Avoid the worst consequences, address complexity and balance security with other business needs by working through the issues using a systematic approach and your organization will come out OK.

Recently, an American Business Roundtable report concluded: “Most of the significant cyber-incidents . . . have had at their root cause defective and readily exploitable software code.” This comes at a time when escalating threats, regulatory creep, increased software reuse and dramatic cost increases associated with a seemingly endless cycle of patches and vulnerabilities have made software quality, or surety, a critical issue.

Surety is the extent to which it can be made certain that a system attains the desired properties. Surety levels are associated with risk. High-surety systems are used for applications whose failure could lead to deaths or catastrophic financial loss. Medium-surety systems are used for applications whose failure could cause severe but survivable damages or losses. Low-surety systems are used for applications whose failure could cause lost productivity or minor damages.
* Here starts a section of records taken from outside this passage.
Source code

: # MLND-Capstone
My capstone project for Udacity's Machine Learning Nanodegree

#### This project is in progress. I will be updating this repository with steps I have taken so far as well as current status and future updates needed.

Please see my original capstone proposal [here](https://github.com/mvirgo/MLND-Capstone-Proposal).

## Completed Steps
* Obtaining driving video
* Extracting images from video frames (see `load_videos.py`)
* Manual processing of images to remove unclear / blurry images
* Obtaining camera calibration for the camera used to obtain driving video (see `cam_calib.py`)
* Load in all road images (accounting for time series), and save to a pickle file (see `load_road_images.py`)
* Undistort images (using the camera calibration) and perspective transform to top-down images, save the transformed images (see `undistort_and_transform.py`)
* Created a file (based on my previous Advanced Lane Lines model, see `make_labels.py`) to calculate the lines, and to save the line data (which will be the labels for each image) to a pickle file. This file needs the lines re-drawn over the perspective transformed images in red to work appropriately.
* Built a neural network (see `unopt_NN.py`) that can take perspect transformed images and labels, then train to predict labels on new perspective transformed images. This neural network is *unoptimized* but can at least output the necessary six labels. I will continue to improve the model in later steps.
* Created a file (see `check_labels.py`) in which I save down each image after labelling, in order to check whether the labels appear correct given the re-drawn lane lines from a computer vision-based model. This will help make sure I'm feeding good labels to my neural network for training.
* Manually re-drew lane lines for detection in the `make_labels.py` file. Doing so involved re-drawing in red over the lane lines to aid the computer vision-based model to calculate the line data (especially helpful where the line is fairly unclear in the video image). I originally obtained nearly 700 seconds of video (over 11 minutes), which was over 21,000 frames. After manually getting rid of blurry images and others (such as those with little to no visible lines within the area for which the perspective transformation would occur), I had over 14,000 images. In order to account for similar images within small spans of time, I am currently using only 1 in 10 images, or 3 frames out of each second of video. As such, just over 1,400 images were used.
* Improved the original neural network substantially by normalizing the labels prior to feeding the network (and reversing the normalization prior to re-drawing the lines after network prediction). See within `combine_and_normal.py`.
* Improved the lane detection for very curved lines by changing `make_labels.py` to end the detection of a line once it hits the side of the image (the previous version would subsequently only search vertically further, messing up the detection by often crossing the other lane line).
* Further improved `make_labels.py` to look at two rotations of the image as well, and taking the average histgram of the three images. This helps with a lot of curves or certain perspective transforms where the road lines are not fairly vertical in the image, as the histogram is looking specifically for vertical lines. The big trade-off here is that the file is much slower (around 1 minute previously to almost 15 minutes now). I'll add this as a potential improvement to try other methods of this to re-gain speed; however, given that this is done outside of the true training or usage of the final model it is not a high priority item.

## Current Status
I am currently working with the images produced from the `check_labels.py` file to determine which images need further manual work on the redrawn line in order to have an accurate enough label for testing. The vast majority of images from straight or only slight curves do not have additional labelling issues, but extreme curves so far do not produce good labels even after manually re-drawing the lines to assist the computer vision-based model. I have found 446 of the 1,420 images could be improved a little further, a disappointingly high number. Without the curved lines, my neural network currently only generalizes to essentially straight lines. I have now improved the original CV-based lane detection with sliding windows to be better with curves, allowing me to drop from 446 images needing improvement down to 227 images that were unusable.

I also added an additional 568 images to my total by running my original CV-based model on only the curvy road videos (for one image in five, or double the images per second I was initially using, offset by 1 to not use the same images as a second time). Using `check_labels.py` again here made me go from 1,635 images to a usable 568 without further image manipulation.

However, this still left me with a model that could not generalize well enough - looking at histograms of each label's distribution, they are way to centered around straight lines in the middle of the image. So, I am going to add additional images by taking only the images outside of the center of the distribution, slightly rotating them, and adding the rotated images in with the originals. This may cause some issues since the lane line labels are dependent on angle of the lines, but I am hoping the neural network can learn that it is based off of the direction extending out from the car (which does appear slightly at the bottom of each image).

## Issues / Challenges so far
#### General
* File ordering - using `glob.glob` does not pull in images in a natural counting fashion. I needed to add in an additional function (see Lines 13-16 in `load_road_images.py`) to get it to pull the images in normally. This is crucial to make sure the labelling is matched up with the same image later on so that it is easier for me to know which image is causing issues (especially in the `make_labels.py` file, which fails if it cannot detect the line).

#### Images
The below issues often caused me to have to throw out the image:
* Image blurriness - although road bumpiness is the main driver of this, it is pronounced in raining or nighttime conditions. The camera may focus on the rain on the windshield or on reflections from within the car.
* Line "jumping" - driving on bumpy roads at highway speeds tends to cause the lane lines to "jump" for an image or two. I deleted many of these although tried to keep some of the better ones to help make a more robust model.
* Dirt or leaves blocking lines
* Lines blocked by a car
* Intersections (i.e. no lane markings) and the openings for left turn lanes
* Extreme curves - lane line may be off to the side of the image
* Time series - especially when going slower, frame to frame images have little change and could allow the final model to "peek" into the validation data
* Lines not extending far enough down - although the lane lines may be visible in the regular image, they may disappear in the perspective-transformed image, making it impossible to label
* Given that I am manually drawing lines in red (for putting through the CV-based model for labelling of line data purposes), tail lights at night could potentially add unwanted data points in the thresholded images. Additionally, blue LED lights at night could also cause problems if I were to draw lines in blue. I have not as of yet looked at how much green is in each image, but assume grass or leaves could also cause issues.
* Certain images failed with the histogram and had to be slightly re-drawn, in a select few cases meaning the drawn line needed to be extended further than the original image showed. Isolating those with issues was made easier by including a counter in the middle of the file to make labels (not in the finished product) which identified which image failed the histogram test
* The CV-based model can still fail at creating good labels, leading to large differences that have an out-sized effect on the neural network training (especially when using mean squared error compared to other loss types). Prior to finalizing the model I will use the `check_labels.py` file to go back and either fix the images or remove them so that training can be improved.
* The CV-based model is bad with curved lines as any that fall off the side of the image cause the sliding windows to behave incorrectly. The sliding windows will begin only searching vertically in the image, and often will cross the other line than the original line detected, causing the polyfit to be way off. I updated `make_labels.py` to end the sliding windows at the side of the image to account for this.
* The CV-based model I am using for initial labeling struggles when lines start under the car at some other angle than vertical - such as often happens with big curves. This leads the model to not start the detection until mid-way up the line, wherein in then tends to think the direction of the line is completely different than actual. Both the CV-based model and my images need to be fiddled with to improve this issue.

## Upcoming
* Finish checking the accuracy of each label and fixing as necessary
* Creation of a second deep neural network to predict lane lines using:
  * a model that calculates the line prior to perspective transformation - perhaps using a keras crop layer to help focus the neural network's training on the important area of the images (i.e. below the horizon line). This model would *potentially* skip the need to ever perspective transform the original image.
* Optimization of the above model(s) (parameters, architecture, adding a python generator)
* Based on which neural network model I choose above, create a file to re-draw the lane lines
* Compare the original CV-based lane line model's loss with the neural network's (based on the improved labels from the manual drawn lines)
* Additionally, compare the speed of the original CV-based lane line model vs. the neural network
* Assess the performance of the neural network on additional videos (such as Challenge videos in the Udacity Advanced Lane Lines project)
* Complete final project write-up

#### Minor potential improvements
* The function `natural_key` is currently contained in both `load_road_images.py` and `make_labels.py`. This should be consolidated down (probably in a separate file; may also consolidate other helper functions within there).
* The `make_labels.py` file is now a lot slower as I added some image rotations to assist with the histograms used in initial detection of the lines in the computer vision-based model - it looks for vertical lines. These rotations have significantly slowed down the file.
Most commercial off-the-shelf (COTS) products are available only as low-surety offerings. Even most security software – such as domain controllers, automated patch management systems and most identity management systems – are low surety because the market values low cost, flexibility, backward-compatibility, features and schedule over security. The economics haven’t been there for the secure design, secure code, extensive security testing and strong change management required to build higher-surety software.

But vendors can do better. Well-known vulnerabilities such as buffer overflows can be largely eliminated using commercially available code-scanning services for as little as $1 per line of code. Customers should demand at least this level of diligence from vendors. As an industry, we need to put more effort into researching and documenting secure development practices, training practitioners, changing license terms to favor users over vendors and imposing consequences on vendors for software failures.

But let’s face it: Market economics aren’t going to change altogether. And in the end, software surety can only get so far in the face of ever-increasing system complexity. Ten years from now, serious software quality issues will remain. That’s why properly constructed medium- or high-surety systems use COTS components but don’t trust them too much. For example, a medium-surety manufacturing line might mitigate the risk in a low-surety COTS control system through a hardware failsafe that physically prevents the flow of fluid into a pipe from changing rapidly, no matter what the software does.

Developing system-wide surety approaches is the long-term issue. Practice basic security by following ISO 17799 and other control standards for management. Conduct risk assessments and map risk to the required surety thresholds. Demand higher software quality from vendors that write applications for higher-surety environments or whose widespread operating system and security infrastructure software aggregate risk. Deploy a layered defense to protect against inevitable failures. Avoid the worst consequences, address complexity and balance security with other business needs by working through the issues using a systematic approach and your organization will come out OK.